There's a chance that the [dir:<dirname>] is significantly different in structure from [file:<filename>] to the point that Xymon gets weirded out and complains that the "file" doesn't look like a file. If that's the case, use backticks to make the dir look like a file. Something like:
file:`D=/run/log/journal; [ -d $D ] && stat --printf "type:100000 (file)\nmode:%a (%A)\nlinkcount:%h\nowner:%u (%U)\ngroup:%g (%G)\nsize:%s\nclock:$(date +'%s (%F %T.%N %z)')\natime:%X (%x)\nctime:%Z (%z)\nmtime:%Y (%y)\n" /run/log/journal`
If the dir exists, this gives me:
type:100000 (file)
mode:2755 (drwxr-sr-x)
linkcount:3
owner:0 (root)
group:190 (systemd-journal)
size:60
clock:1730432083 (2024-11-01 14:34:43.189892664 +1100)

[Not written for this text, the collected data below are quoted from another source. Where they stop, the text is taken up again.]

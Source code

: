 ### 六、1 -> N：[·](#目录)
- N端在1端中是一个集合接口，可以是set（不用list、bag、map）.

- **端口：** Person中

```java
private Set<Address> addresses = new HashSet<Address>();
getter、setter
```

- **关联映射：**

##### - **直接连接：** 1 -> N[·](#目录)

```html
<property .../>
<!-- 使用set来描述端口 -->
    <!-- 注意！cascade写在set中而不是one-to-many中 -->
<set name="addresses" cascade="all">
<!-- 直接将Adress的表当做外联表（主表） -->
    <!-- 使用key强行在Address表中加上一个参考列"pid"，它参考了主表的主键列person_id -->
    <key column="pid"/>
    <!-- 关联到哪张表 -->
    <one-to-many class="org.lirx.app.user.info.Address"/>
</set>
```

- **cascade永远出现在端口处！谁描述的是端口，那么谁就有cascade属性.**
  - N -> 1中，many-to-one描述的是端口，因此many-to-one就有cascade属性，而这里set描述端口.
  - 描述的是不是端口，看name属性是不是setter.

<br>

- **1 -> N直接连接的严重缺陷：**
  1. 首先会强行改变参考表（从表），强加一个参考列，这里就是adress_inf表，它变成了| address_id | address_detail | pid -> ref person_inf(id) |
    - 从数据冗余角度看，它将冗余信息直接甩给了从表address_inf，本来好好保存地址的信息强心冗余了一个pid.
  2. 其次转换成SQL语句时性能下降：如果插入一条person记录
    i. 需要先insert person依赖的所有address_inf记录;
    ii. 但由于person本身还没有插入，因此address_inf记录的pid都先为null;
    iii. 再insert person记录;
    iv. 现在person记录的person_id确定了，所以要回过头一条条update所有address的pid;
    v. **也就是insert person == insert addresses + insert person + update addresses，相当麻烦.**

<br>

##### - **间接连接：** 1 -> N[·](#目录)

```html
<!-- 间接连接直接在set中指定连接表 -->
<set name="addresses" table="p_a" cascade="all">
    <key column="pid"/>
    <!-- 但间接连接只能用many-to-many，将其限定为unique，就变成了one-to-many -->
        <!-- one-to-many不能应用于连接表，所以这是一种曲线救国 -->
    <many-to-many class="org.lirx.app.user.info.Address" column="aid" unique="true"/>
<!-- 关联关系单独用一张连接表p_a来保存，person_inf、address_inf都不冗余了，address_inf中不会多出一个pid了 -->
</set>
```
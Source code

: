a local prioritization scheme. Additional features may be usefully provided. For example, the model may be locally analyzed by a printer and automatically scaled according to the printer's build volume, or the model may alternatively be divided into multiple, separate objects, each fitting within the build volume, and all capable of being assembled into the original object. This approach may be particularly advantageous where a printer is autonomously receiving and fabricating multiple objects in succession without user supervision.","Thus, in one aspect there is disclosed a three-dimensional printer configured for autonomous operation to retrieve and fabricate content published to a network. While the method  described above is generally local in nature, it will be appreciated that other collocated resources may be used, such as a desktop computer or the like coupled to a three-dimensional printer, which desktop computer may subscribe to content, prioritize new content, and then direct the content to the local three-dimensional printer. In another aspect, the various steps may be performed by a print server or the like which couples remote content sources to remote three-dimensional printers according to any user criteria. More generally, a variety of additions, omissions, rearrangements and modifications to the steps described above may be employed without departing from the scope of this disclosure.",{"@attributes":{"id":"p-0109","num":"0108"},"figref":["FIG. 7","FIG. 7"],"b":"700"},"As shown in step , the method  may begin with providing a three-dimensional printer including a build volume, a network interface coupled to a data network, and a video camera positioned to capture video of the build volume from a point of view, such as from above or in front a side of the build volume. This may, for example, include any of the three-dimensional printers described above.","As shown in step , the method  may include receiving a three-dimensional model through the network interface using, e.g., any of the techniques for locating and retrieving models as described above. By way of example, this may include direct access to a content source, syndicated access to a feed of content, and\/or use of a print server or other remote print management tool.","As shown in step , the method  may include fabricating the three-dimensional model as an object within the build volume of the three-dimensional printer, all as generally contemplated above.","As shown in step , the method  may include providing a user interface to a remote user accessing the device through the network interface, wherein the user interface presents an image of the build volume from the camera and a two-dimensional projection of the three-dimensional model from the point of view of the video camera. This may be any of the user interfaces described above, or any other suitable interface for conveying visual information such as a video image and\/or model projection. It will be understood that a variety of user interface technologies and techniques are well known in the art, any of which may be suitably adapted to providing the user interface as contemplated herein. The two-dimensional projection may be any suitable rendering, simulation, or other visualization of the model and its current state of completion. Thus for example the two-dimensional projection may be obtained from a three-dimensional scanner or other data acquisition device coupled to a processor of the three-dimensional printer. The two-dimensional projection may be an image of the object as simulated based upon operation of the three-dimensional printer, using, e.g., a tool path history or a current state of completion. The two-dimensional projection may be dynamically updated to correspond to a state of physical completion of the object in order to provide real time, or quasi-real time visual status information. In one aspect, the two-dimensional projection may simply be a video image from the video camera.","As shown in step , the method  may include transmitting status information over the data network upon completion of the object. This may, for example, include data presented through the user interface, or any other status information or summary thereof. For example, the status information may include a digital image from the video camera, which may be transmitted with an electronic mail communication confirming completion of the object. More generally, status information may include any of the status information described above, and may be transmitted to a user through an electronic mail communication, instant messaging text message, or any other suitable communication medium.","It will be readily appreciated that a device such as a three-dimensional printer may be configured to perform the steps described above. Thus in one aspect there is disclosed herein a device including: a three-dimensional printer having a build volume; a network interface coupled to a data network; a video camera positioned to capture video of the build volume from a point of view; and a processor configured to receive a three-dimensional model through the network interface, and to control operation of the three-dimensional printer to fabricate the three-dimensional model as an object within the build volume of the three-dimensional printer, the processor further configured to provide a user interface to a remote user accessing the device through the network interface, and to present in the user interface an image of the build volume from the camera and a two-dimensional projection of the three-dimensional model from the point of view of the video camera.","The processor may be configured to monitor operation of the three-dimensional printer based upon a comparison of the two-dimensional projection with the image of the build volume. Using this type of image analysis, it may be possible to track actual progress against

atime:1730392322 (2024-11-01 03:32:02.629206150 +1100)
ctime:1714705493 (2024-05-03 13:04:53.832001476 +1000)
mtime:1714705472 (2024-05-03 13:04:32.778000198 +1000)
so Xymon should see this as a file, and things like EXISTS should work, and show this as OK.
If the dir doesn't exist, this gives me no output, so EXISTS should flag this as an error with an appropriate message.
Ugly, but should work, if you have GNUstat and date. If you like, you could put this (or equivalent) into a script and use file:`testdir /run/log/journal`.